Mais cette histoire de taxation des carburants, où la France est en pointe par rapport à des pays comme l'Allemagne, l'Italie, le Royaume-Uni ou l'Espagne, est la goutte d'eau qui fait déborder le vase. Et ce d'autant plus que le Premier ministre a avoué, à demi-mot, que les futures recettes générées par la TICPE iront en partie vers le financement de la transition énergétique. Selon des estimations, entre 20 et 25% des recettes prévues en 2019 serviront à la transition énergétique. Le reste sera réparti dans différents services de l'État, dont le financement du Crédit impôt compétitivité emploi, ou aux régions, qui feront un chèque pour les automobilistes les plus modestes. De quoi se dire que cette fiscalité sur les carburants, même si elle concernerait des revenus aisés, ne compensera pas la suppression de l'Impôt de solidarité sur la fortune faite par le pouvoir exécutif en 2017, symbolisant la république conservatrice menée par Macron qui est "la république des riches, dirigée par les riches, au bénéfice des riches".

Remise en cause globale

Cette goutte d'eau, comme je l'ai appelée, appelle à une remise en cause globale. Et une partie des "gilets jaunes" semble s'y employer, indiquant que la casse des services publics, que ce soit la privatisation des lignes de bus, des fermetures d'écoles, d'hôpitaux, de bureaux de poste ou encore de lignes de train avec la réforme de la SNCF, par exemple; ou bien l'éloignement des centres commerciaux des centres-ville, plus des fermetures de commerces de proximité et de délocalisation d'usines, pris bout à bout, accroissent une dépendance à la bagnole. Et tout ça est lié à une politique publique très concentrée sur Paris ou des grandes villes (Marseille, Lyon, Lille, Nantes, Strasbourg, Bordeaux), sans afficher une grande efficacité.
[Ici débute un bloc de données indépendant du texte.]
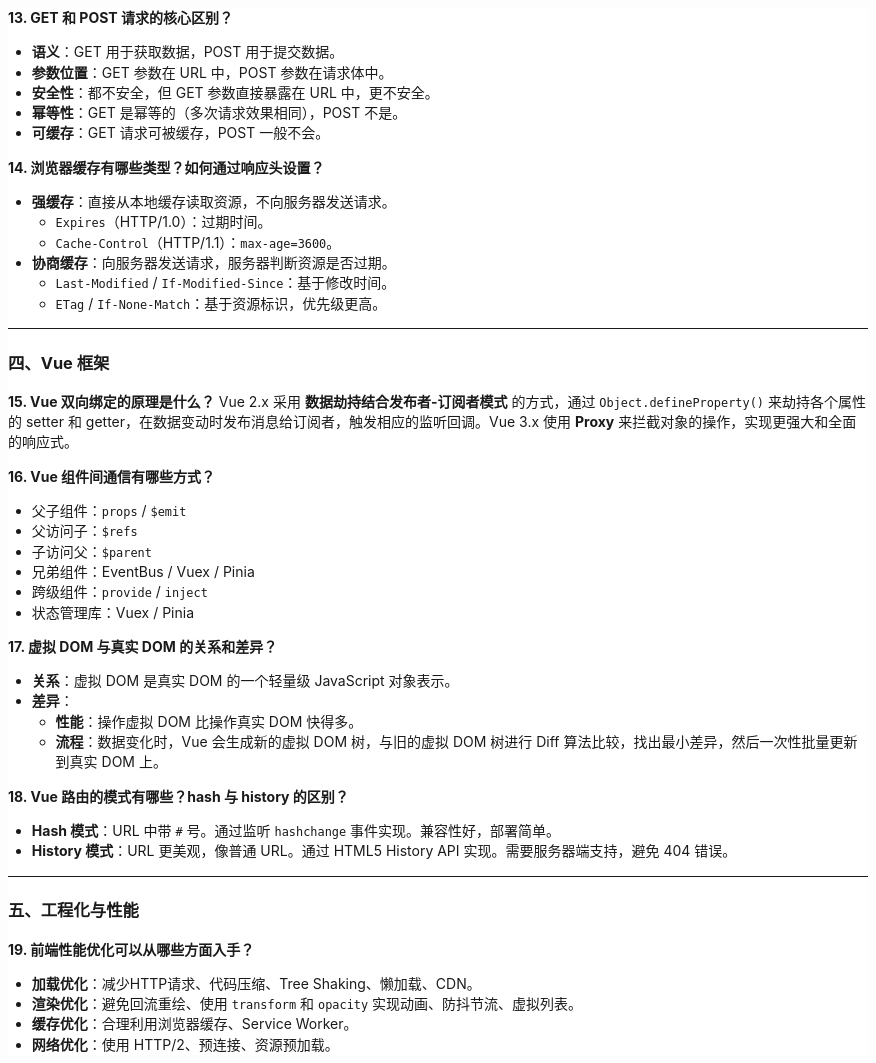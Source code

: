 **13. GET 和 POST 请求的核心区别？**

* **语义**：GET 用于获取数据，POST 用于提交数据。
* **参数位置**：GET 参数在 URL 中，POST 参数在请求体中。
* **安全性**：都不安全，但 GET 参数直接暴露在 URL 中，更不安全。
* **幂等性**：GET 是幂等的（多次请求效果相同），POST 不是。
* **可缓存**：GET 请求可被缓存，POST 一般不会。

**14. 浏览器缓存有哪些类型？如何通过响应头设置？**

* **强缓存**：直接从本地缓存读取资源，不向服务器发送请求。
  * `Expires`（HTTP/1.0）：过期时间。
  * `Cache-Control`（HTTP/1.1）：`max-age=3600`。
* **协商缓存**：向服务器发送请求，服务器判断资源是否过期。
  * `Last-Modified` / `If-Modified-Since`：基于修改时间。
  * `ETag` / `If-None-Match`：基于资源标识，优先级更高。

---

### **四、Vue 框架**

**15. Vue 双向绑定的原理是什么？**
Vue 2.x 采用 **数据劫持结合发布者-订阅者模式** 的方式，通过 `Object.defineProperty()` 来劫持各个属性的 setter 和 getter，在数据变动时发布消息给订阅者，触发相应的监听回调。Vue 3.x 使用 **Proxy** 来拦截对象的操作，实现更强大和全面的响应式。

**16. Vue 组件间通信有哪些方式？**

* 父子组件：`props` / `$emit`
* 父访问子：`$refs`
* 子访问父：`$parent`
* 兄弟组件：EventBus / Vuex / Pinia
* 跨级组件：`provide` / `inject`
* 状态管理库：Vuex / Pinia

**17. 虚拟 DOM 与真实 DOM 的关系和差异？**

* **关系**：虚拟 DOM 是真实 DOM 的一个轻量级 JavaScript 对象表示。
* **差异**：
  * **性能**：操作虚拟 DOM 比操作真实 DOM 快得多。
  * **流程**：数据变化时，Vue 会生成新的虚拟 DOM 树，与旧的虚拟 DOM 树进行 Diff 算法比较，找出最小差异，然后一次性批量更新到真实 DOM 上。

**18. Vue 路由的模式有哪些？hash 与 history 的区别？**

* **Hash 模式**：URL 中带 `#` 号。通过监听 `hashchange` 事件实现。兼容性好，部署简单。
* **History 模式**：URL 更美观，像普通 URL。通过 HTML5 History API 实现。需要服务器端支持，避免 404 错误。

---

### **五、工程化与性能**

**19. 前端性能优化可以从哪些方面入手？**

* **加载优化**：减少HTTP请求、代码压缩、Tree Shaking、懒加载、CDN。
* **渲染优化**：避免回流重绘、使用 `transform` 和 `opacity` 实现动画、防抖节流、虚拟列表。
* **缓存优化**：合理利用浏览器缓存、Service Worker。
* **网络优化**：使用 HTTP/2、预连接、资源预加载。
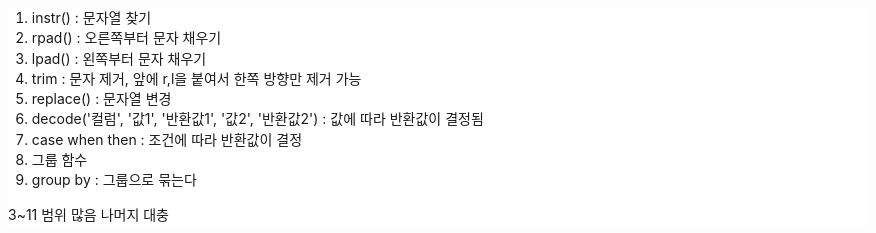 1. instr() : 문자열 찾기
1. rpad() : 오른쪽부터 문자 채우기
1. lpad() : 왼쪽부터 문자 채우기
1. trim : 문자 제거, 앞에 r,l을 붙여서 한쪽 방향만 제거 가능
1. replace() : 문자열 변경
1. decode('컬럼', '값1', '반환값1', '값2', '반환값2') : 값에 따라 반환값이 결정됨
1. case when then : 조건에 따라 반환값이 결정
1. 그룹 함수
1. group by : 그룹으로 묶는다

3~11 범위 많음 나머지 대충

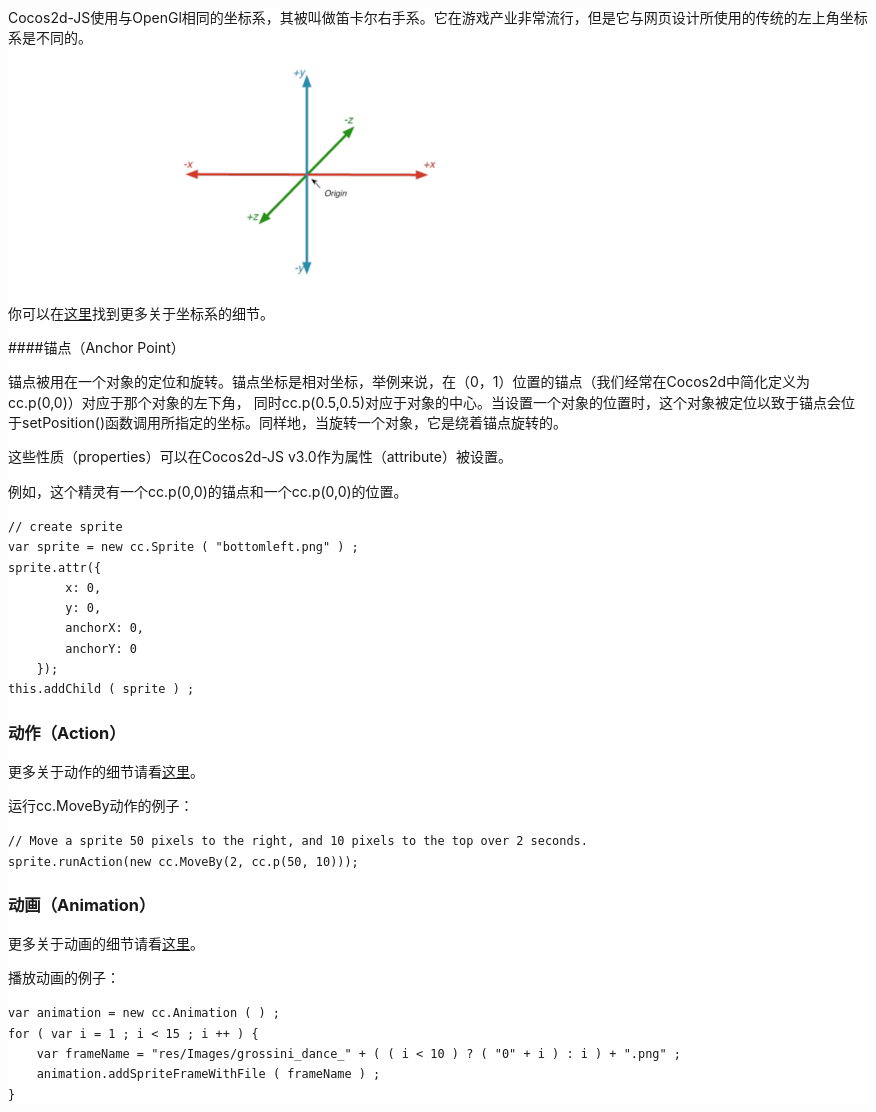 Cocos2d-JS使用与OpenGl相同的坐标系，其被叫做笛卡尔右手系。它在游戏产业非常流行，但是它与网页设计所使用的传统的左上角坐标系是不同的。 

![Coordination](res/coordinatesystem.png)

你可以在[这里](http://cocos2d-x.org/wiki/Coordinate_System)找到更多关于坐标系的细节。

####锚点（Anchor Point）

锚点被用在一个对象的定位和旋转。锚点坐标是相对坐标，举例来说，在（0，1）位置的锚点（我们经常在Cocos2d中简化定义为cc.p(0,0)）对应于那个对象的左下角， 同时cc.p(0.5,0.5)对应于对象的中心。当设置一个对象的位置时，这个对象被定位以致于锚点会位于setPosition()函数调用所指定的坐标。同样地，当旋转一个对象，它是绕着锚点旋转的。

这些性质（properties）可以在Cocos2d-JS v3.0作为属性（attribute）被设置。
   
例如，这个精灵有一个cc.p(0,0)的锚点和一个cc.p(0,0)的位置。

 	// create sprite 
    var sprite = new cc.Sprite ( "bottomleft.png" ) ; 
    sprite.attr({
            x: 0,
            y: 0,
            anchorX: 0,
            anchorY: 0
        });
    this.addChild ( sprite ) ;


### 动作（Action）

更多关于动作的细节请看[这里](http://cocos2d-x.org/wiki/Actions)。

运行cc.MoveBy动作的例子：

	// Move a sprite 50 pixels to the right, and 10 pixels to the top over 2 seconds.
	sprite.runAction(new cc.MoveBy(2, cc.p(50, 10)));

### 动画（Animation）

更多关于动画的细节请看[这里](http://cocos2d-x.org/wiki/Animations)。

播放动画的例子：

	var animation = new cc.Animation ( ) ;
 	for ( var i = 1 ; i < 15 ; i ++ ) {         
 		var frameName = "res/Images/grossini_dance_" + ( ( i < 10 ) ? ( "0" + i ) : i ) + ".png" ; 
		animation.addSpriteFrameWithFile ( frameName ) ;
 	}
Les transports en commun en Île-de-France, pour ne donner que cet exemple, ont souffert d'un sous-investissement en matière de modernisation du rail et de développement de nouvelles lignes, sources de retards notables aux yeux des usagers, quand il ne s'agit pas de catastrophes ferroviaires comme à Brétigny-sur-Orge en juillet 2013.

De même qu'au niveau écologique, cette dépendance à la bagnole rend le trafic routier encore plus dense, et par conséquent plus polluant, en comptant également les transport de marchandises par camion, vu que la réforme de la SNCF réduit le nombre de lignes de fret, permettant pourtant le transport de marchandises avec un impact écologique moindre. C'est une incohérence globale qu'il faut remettre en cause, et ce d'autant plus, par exemple, que la France, comme l'ensemble de l'UE, ne respecte pas l'accord de Paris sur le climat signé en 2015. Cependant, une autre partie des "gilets jaunes" se contente de faire dans la rhétorique du "ras-le-bol fiscal", qui ne supporte pas la moindre taxe, donnant des accents volontiers poujadistes, permettant du coup des tentatives de récupération de la part de l'extrême-droite, comme le souligne en détail un ami blogueur (cf lien n°3).
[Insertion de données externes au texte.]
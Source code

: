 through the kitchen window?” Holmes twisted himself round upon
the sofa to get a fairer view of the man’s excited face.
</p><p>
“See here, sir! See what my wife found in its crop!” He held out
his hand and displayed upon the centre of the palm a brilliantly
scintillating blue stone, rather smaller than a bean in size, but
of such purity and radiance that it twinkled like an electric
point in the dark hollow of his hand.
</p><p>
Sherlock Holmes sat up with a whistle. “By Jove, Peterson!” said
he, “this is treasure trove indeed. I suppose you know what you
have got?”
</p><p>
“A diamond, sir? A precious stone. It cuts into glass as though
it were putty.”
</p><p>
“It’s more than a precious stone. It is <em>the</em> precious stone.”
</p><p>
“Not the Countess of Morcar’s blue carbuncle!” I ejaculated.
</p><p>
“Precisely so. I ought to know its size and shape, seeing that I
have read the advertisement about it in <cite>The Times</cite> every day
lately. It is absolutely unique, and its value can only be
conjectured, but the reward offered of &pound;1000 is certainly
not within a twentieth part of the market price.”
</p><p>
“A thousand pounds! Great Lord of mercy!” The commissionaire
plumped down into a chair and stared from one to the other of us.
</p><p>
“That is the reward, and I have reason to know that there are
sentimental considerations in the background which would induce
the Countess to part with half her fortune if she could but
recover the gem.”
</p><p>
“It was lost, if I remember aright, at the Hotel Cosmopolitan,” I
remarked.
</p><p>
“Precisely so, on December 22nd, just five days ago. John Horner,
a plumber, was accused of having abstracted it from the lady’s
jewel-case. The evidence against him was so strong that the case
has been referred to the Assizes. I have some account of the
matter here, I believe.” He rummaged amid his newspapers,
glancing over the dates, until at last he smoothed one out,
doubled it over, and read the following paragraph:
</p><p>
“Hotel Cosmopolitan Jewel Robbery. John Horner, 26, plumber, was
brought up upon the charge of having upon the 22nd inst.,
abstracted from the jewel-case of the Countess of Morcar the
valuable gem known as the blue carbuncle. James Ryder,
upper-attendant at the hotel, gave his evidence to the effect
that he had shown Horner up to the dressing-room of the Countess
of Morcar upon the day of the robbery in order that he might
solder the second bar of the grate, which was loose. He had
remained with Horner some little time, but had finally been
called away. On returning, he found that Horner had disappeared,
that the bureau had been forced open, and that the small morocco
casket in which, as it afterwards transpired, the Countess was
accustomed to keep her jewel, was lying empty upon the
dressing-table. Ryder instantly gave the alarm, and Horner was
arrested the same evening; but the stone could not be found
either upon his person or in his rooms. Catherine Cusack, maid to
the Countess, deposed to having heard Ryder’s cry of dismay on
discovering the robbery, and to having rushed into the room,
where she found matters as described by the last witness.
Reste à savoir si les "gilets jaunes", quelle que soit l'ampleur de la mobilisation du 17 novembre, continueront ou pas leur mouvement. Ce qui signifie qu'il faut savoir s'ils ont songé à un après-17 novembre ou qu'ils se contentent de ce jour-là, sans autre perspective concrète, tant à court terme qu'à long terme. Ce sont eux qui ont les clés du camion!